The Best Small Fictions 2015
Guest Edited by Robert Olen Butler
(Tara L. Masih, Series Editor)
160 pages
Queens Ferry Press, 2015
$14.95
ISBN-13 978-1938466625
We cannot fool ourselves any longer. Although we plan and blueprint and outline our lives, we cannot hold the unknowable in our hands. The uncertainties of life surprise us, as The Best Small Fictions 2015 surprise us. This collection of small fictions, stories that, at most, span four pages, stand as a microcosm of every breath we take. Edited by Robert Olen Butler and Tara L. Masih, this collection exposes the human moments that matter: those snap decisions, those glimpses, those fleeting touches in which life, love and death happen.
These stories, these woven words, are simply beautiful as they guard “the ghosts and the echoes and the earth’s seeping wounds” (Wiley 5). Each author, writing from one of the many corners throughout the world, usher us from one doorstep to another until we see that we share the same rage to live.
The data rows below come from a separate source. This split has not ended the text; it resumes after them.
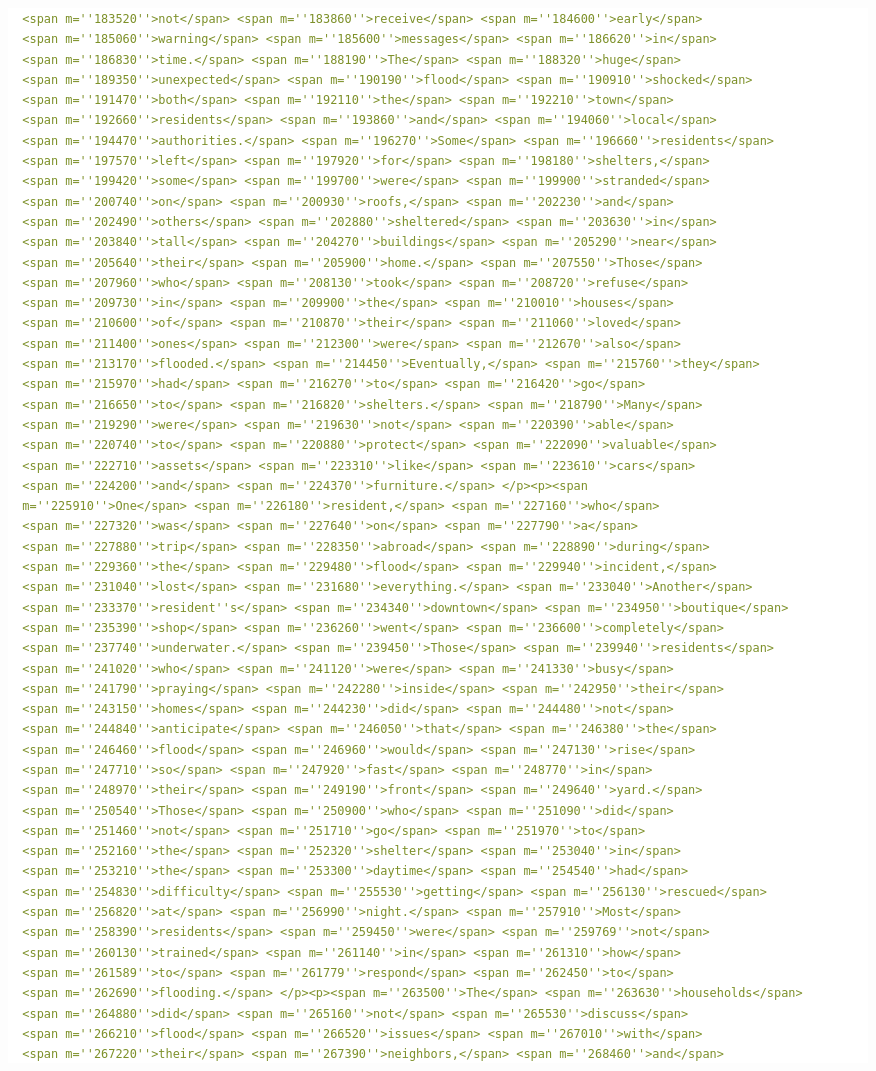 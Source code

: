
 ```yaml
  <span m=''183520''>not</span> <span m=''183860''>receive</span> <span m=''184600''>early</span>
  <span m=''185060''>warning</span> <span m=''185600''>messages</span> <span m=''186620''>in</span>
  <span m=''186830''>time.</span> <span m=''188190''>The</span> <span m=''188320''>huge</span>
  <span m=''189350''>unexpected</span> <span m=''190190''>flood</span> <span m=''190910''>shocked</span>
  <span m=''191470''>both</span> <span m=''192110''>the</span> <span m=''192210''>town</span>
  <span m=''192660''>residents</span> <span m=''193860''>and</span> <span m=''194060''>local</span>
  <span m=''194470''>authorities.</span> <span m=''196270''>Some</span> <span m=''196660''>residents</span>
  <span m=''197570''>left</span> <span m=''197920''>for</span> <span m=''198180''>shelters,</span>
  <span m=''199420''>some</span> <span m=''199700''>were</span> <span m=''199900''>stranded</span>
  <span m=''200740''>on</span> <span m=''200930''>roofs,</span> <span m=''202230''>and</span>
  <span m=''202490''>others</span> <span m=''202880''>sheltered</span> <span m=''203630''>in</span>
  <span m=''203840''>tall</span> <span m=''204270''>buildings</span> <span m=''205290''>near</span>
  <span m=''205640''>their</span> <span m=''205900''>home.</span> <span m=''207550''>Those</span>
  <span m=''207960''>who</span> <span m=''208130''>took</span> <span m=''208720''>refuse</span>
  <span m=''209730''>in</span> <span m=''209900''>the</span> <span m=''210010''>houses</span>
  <span m=''210600''>of</span> <span m=''210870''>their</span> <span m=''211060''>loved</span>
  <span m=''211400''>ones</span> <span m=''212300''>were</span> <span m=''212670''>also</span>
  <span m=''213170''>flooded.</span> <span m=''214450''>Eventually,</span> <span m=''215760''>they</span>
  <span m=''215970''>had</span> <span m=''216270''>to</span> <span m=''216420''>go</span>
  <span m=''216650''>to</span> <span m=''216820''>shelters.</span> <span m=''218790''>Many</span>
  <span m=''219290''>were</span> <span m=''219630''>not</span> <span m=''220390''>able</span>
  <span m=''220740''>to</span> <span m=''220880''>protect</span> <span m=''222090''>valuable</span>
  <span m=''222710''>assets</span> <span m=''223310''>like</span> <span m=''223610''>cars</span>
  <span m=''224200''>and</span> <span m=''224370''>furniture.</span> </p><p><span
  m=''225910''>One</span> <span m=''226180''>resident,</span> <span m=''227160''>who</span>
  <span m=''227320''>was</span> <span m=''227640''>on</span> <span m=''227790''>a</span>
  <span m=''227880''>trip</span> <span m=''228350''>abroad</span> <span m=''228890''>during</span>
  <span m=''229360''>the</span> <span m=''229480''>flood</span> <span m=''229940''>incident,</span>
  <span m=''231040''>lost</span> <span m=''231680''>everything.</span> <span m=''233040''>Another</span>
  <span m=''233370''>resident''s</span> <span m=''234340''>downtown</span> <span m=''234950''>boutique</span>
  <span m=''235390''>shop</span> <span m=''236260''>went</span> <span m=''236600''>completely</span>
  <span m=''237740''>underwater.</span> <span m=''239450''>Those</span> <span m=''239940''>residents</span>
  <span m=''241020''>who</span> <span m=''241120''>were</span> <span m=''241330''>busy</span>
  <span m=''241790''>praying</span> <span m=''242280''>inside</span> <span m=''242950''>their</span>
  <span m=''243150''>homes</span> <span m=''244230''>did</span> <span m=''244480''>not</span>
  <span m=''244840''>anticipate</span> <span m=''246050''>that</span> <span m=''246380''>the</span>
  <span m=''246460''>flood</span> <span m=''246960''>would</span> <span m=''247130''>rise</span>
  <span m=''247710''>so</span> <span m=''247920''>fast</span> <span m=''248770''>in</span>
  <span m=''248970''>their</span> <span m=''249190''>front</span> <span m=''249640''>yard.</span>
  <span m=''250540''>Those</span> <span m=''250900''>who</span> <span m=''251090''>did</span>
  <span m=''251460''>not</span> <span m=''251710''>go</span> <span m=''251970''>to</span>
  <span m=''252160''>the</span> <span m=''252320''>shelter</span> <span m=''253040''>in</span>
  <span m=''253210''>the</span> <span m=''253300''>daytime</span> <span m=''254540''>had</span>
  <span m=''254830''>difficulty</span> <span m=''255530''>getting</span> <span m=''256130''>rescued</span>
  <span m=''256820''>at</span> <span m=''256990''>night.</span> <span m=''257910''>Most</span>
  <span m=''258390''>residents</span> <span m=''259450''>were</span> <span m=''259769''>not</span>
  <span m=''260130''>trained</span> <span m=''261140''>in</span> <span m=''261310''>how</span>
  <span m=''261589''>to</span> <span m=''261779''>respond</span> <span m=''262450''>to</span>
  <span m=''262690''>flooding.</span> </p><p><span m=''263500''>The</span> <span m=''263630''>households</span>
  <span m=''264880''>did</span> <span m=''265160''>not</span> <span m=''265530''>discuss</span>
  <span m=''266210''>flood</span> <span m=''266520''>issues</span> <span m=''267010''>with</span>
  <span m=''267220''>their</span> <span m=''267390''>neighbors,</span> <span m=''268460''>and</span>
```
From a woman and a man trapped in a drug-induced loveless relationship masturbating to a tennis match in “Wimbledon” by Seth Brady Tucker, to a boy who runs away from his parents who locked him in the basement because he turned into a bear in “The Boy and the Bear” by Blake Kimzey, to an EMT who stares at a Buddha with piss in its eyes in “The Family Jewel” by Ron Riekki, we understand—from the mundane to the absurd, we understand and “we know this urge, know how strong and primal and erotically charged it is” (Wiley 3).
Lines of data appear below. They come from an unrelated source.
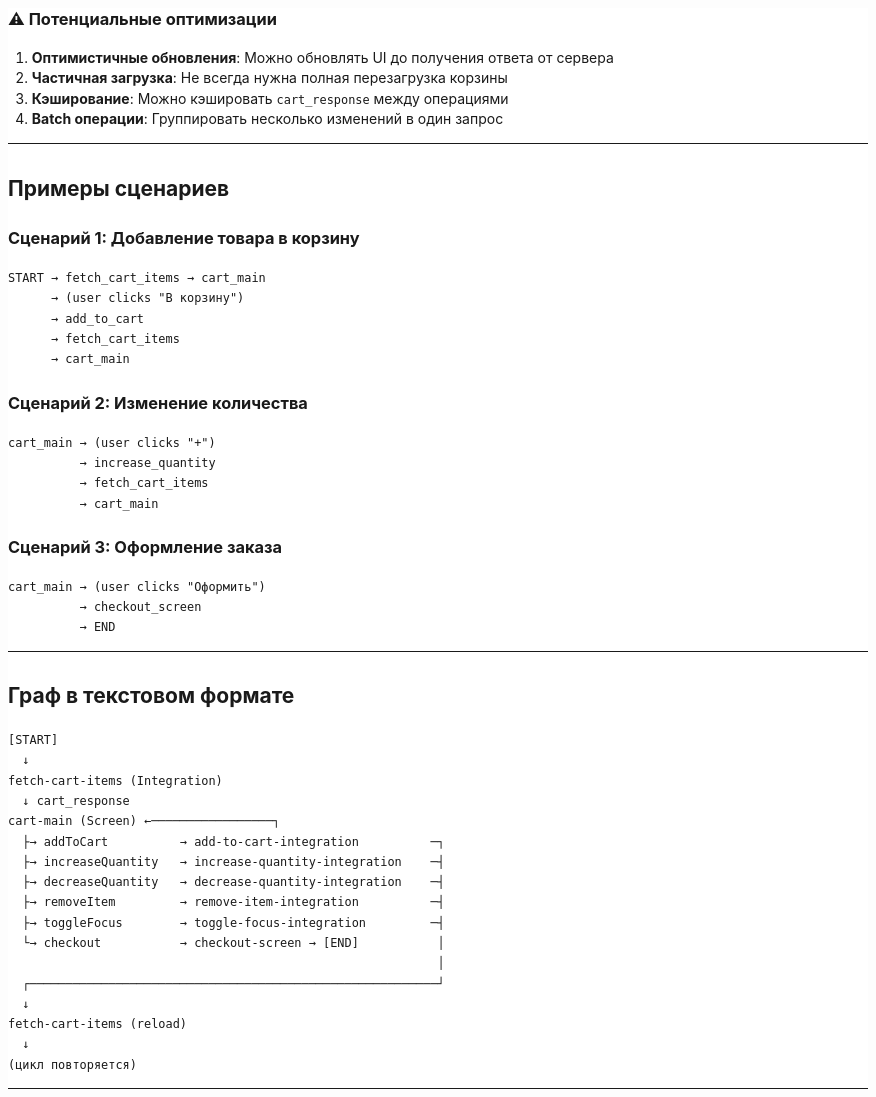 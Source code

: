 ### ⚠️ Потенциальные оптимизации
1. **Оптимистичные обновления**: Можно обновлять UI до получения ответа от сервера
2. **Частичная загрузка**: Не всегда нужна полная перезагрузка корзины
3. **Кэширование**: Можно кэшировать `cart_response` между операциями
4. **Batch операции**: Группировать несколько изменений в один запрос

---

## Примеры сценариев

### Сценарий 1: Добавление товара в корзину
```
START → fetch_cart_items → cart_main 
      → (user clicks "В корзину") 
      → add_to_cart 
      → fetch_cart_items 
      → cart_main
```

### Сценарий 2: Изменение количества
```
cart_main → (user clicks "+") 
          → increase_quantity 
          → fetch_cart_items 
          → cart_main
```

### Сценарий 3: Оформление заказа
```
cart_main → (user clicks "Оформить") 
          → checkout_screen 
          → END
```

---

## Граф в текстовом формате

```
[START]
  ↓
fetch-cart-items (Integration)
  ↓ cart_response
cart-main (Screen) ←─────────────────┐
  ├→ addToCart          → add-to-cart-integration          ─┐
  ├→ increaseQuantity   → increase-quantity-integration    ─┤
  ├→ decreaseQuantity   → decrease-quantity-integration    ─┤
  ├→ removeItem         → remove-item-integration          ─┤
  ├→ toggleFocus        → toggle-focus-integration         ─┤
  └→ checkout           → checkout-screen → [END]           │
                                                            │
  ┌─────────────────────────────────────────────────────────┘
  ↓
fetch-cart-items (reload)
  ↓
(цикл повторяется)
```

---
The sparse words, chosen frugally and carefully, that are used to craft these small fictions means that the rest is left to us—we must question and poke the story. We don’t know the beginning and we don’t know the end and these two facts are the only certainties afforded to us. Sometimes, we only get two sentences as with “Inland Sea” by Stuart Dybek:
Horizon, a clothesline strung between crab apples. The forgotten dress, that far away, bleached invisible by a succession of summer days until a thunderstorm drenches it blue again, as it is now, and despite the distance, the foam of raindrops at its hem sparkles just before the wind lifts it into a wave that breaks against the man framed in a farmhouse doorway. (18).
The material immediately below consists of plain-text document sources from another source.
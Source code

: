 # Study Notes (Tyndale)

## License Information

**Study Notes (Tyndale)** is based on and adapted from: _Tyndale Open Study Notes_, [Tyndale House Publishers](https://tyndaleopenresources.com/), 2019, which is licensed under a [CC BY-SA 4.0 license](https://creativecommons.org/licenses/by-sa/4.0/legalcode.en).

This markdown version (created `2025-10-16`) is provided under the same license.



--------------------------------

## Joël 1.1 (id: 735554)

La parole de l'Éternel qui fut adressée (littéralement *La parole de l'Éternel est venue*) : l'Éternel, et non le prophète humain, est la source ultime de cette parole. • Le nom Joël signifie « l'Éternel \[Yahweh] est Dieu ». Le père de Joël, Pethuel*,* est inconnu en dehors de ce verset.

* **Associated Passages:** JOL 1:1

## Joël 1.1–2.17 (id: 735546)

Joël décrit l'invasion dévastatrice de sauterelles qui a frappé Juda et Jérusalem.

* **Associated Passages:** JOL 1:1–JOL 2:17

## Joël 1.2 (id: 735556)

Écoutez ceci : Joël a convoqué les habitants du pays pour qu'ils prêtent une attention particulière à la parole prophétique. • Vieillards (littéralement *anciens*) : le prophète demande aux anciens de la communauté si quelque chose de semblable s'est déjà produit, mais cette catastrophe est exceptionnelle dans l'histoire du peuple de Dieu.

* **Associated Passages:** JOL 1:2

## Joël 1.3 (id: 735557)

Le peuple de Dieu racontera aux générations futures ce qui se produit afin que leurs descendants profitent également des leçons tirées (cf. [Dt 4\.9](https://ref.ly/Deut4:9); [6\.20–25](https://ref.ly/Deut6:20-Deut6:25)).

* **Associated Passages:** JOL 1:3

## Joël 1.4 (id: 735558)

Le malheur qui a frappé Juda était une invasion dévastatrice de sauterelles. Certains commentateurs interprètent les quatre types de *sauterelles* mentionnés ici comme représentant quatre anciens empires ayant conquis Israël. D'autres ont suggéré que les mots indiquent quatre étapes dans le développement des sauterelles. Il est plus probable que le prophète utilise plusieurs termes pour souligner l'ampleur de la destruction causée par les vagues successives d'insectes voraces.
And we have to trust that this is enough, that this glimpse will lead us to movement. We have to trust, like the stolen blue-green-yellow parrot trusts that his “darting back and forth…diving then ascending on invisible spires of hot chimney air, in utter disbelief at its own good fortune” will lead to his freedom (Price 79).
Perhaps everything that I have been trying to say is already best said by Robert Olen Butler, so I leave the last words to him:
A small fiction is a lone wolf of a lie, sometimes hounding the truth across a field but oftentimes simply sitting on a hilltop to raise its face to the moon and howl…We listen to small fictions like night sounds from afar. They enter us briefly, in sweetness or sassiness, in hilarity or aching sadness, but they leave us imprinted with freshly experienced truth. Truth possible to know only through the clarifying lies of fiction…They are small but brimming with our shared human experience. (XIII-XIV).